# HOW TO COMPLETE THIS TASK
Search the entries below for the string "cardíacas" and copy the lines that hold it.
+ + + + +
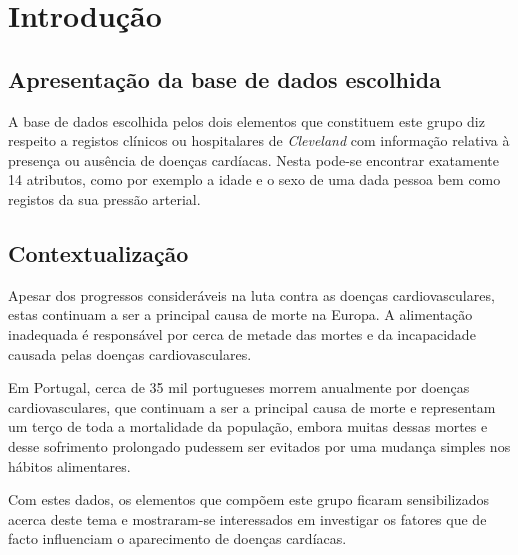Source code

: \documentclass[a4paper]{report}
\begin{document}
\chapter{Introdução} \label{intro}
\large{
    \section{Apresentação da base de dados escolhida}
	A base de dados escolhida pelos dois elementos que constituem este grupo diz respeito a registos clínicos ou hospitalares de \textit{Cleveland} com informação relativa à presença ou 
	ausência de doenças cardíacas. Nesta pode-se encontrar exatamente 14 atributos, como por exemplo a idade e o sexo de uma dada pessoa bem como registos da sua pressão arterial. 
	
	\section{Contextualização}
	Apesar dos progressos consideráveis na luta contra as doenças cardiovasculares, estas continuam a ser a principal causa de morte na Europa. A alimentação inadequada é responsável por 
	cerca de metade das mortes e da incapacidade causada pelas doenças cardiovasculares.
	
	Em Portugal, cerca de 35 mil portugueses morrem anualmente por doenças cardiovasculares, que continuam a ser a principal causa de morte e representam um terço de toda a mortalidade da 
	população, embora muitas dessas mortes e desse sofrimento prolongado pudessem ser evitados por uma mudança simples nos hábitos alimentares.
	
	Com estes dados, os elementos que compõem este grupo ficaram sensibilizados acerca deste tema e mostraram-se interessados em investigar os fatores que de facto influenciam o aparecimento 
	de doenças cardíacas.

}
\end{document}
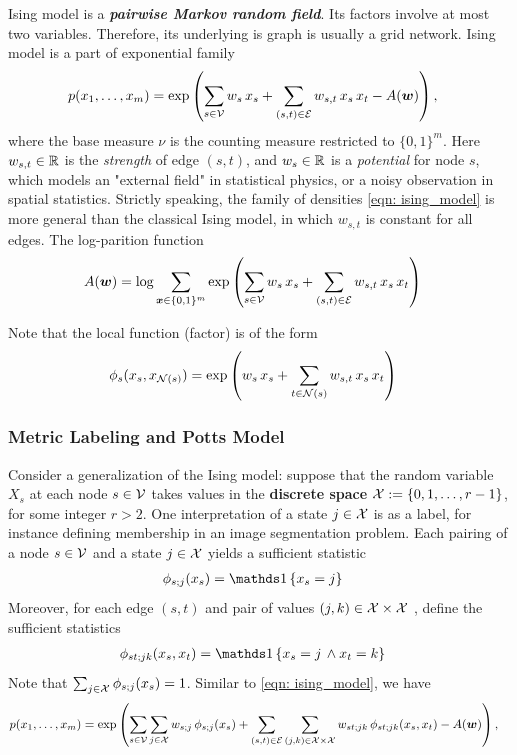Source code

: \documentclass[11pt]{article}
\begin{document}
Ising model is a \textbf{\emph{pairwise Markov random field}}. Its factors involve at most two variables. Therefore, its underlying is graph is usually a grid network. Ising model is a part of exponential family 
\begin{align}
p(x_1, \ldots, x_m) &= \exp\left(\sum_{s\in {\mathcal V}}w_s\,x_s + \sum_{(s,t) \in {\mathcal E}}w_{s,t}\,x_s\,x_t - A(\boldsymbol{w})\right), \label{eqn: ising_model}
\end{align} where the base measure $\nu$ is the counting measure restricted to $\{0,1\}^m.$ Here $w_{s,t} \in {\mathbb R}$ is the \emph{strength} of edge $(s,t)$, and $w_s \in {\mathbb R}$ is a \emph{potential} for node $s$, which models an "external field" in statistical physics, or a noisy observation in spatial statistics. Strictly speaking, the family of
densities \eqref{eqn: ising_model} is more general than the classical Ising model, in which $w_{s,t}$ is constant for all edges. The log-parition function 
\begin{align*}
A(\boldsymbol{w}) &= \log \sum_{\boldsymbol{x} \in \{0,1\}^m}\exp\left(\sum_{s\in {\mathcal V}}w_s\,x_s + \sum_{(s,t) \in {\mathcal E}}w_{s,t}\,x_s\,x_t\right)
\end{align*}

Note that the local function (factor) is of the form
\begin{align*}
\phi_{s}(x_s, x_{{\mathcal N}(s)}) &=  \exp\left(w_s\,x_s + \sum_{t\in {\mathcal N}(s)}w_{s,t}\,x_s\,x_t\right)
\end{align*} 

\subsubsection{Metric Labeling and Potts Model}
Consider a generalization of the Ising model: suppose that the random variable $X_s$ at each node $s \in {\mathcal V}$ takes values in the \textbf{discrete space} ${\mathcal X} := \{0,1, \ldots, r-1\}$, for some integer $r > 2$. One interpretation of a state $j \in {\mathcal X}$ is as a label, for instance defining membership in an image segmentation problem. Each pairing of a node $s \in {\mathcal V}$ and a state $j \in {\mathcal X}$ yields a sufficient statistic 
\begin{align}
\phi_{s;j}(x_s) &= \ind{x_s = j}  \label{eqn: metric_label_sufficient}
\end{align} 
Moreover, for each edge $(s,t)$ and pair of values $(j,k) \in {\mathcal X} \times {\mathcal X}$ , define the sufficient statistics
\begin{align}
\phi_{st;jk}(x_s, x_t) &= \ind{x_s = j \, \land x_{t} = k}  \label{eqn: metric_label_sufficient2}
\end{align} Note that $\sum_{j\in {\mathcal X}}\phi_{s;j}(x_s) = 1$.  Similar to \eqref{eqn: ising_model}, we have 
\begin{align}
p(x_1, \ldots, x_m) &= \exp\left(\sum_{s\in {\mathcal V}}\sum_{j \in {\mathcal X}}w_{s;j}\,\phi_{s;j}(x_s)  + \sum_{(s,t) \in {\mathcal E}}\sum_{(j,k) \in {\mathcal X} \times {\mathcal X}}w_{st;jk}\,\phi_{st;jk}(x_s, x_t)  - A(\boldsymbol{w})\right), \label{eqn: potts_model}
\end{align} 
\end{document}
+ + + + +
# EXPECTED ANSWER
	ausência de doenças cardíacas. Nesta pode-se encontrar exatamente 14 atributos, como por exemplo a idade e o sexo de uma dada pessoa bem como registos da sua pressão arterial. 
	de doenças cardíacas.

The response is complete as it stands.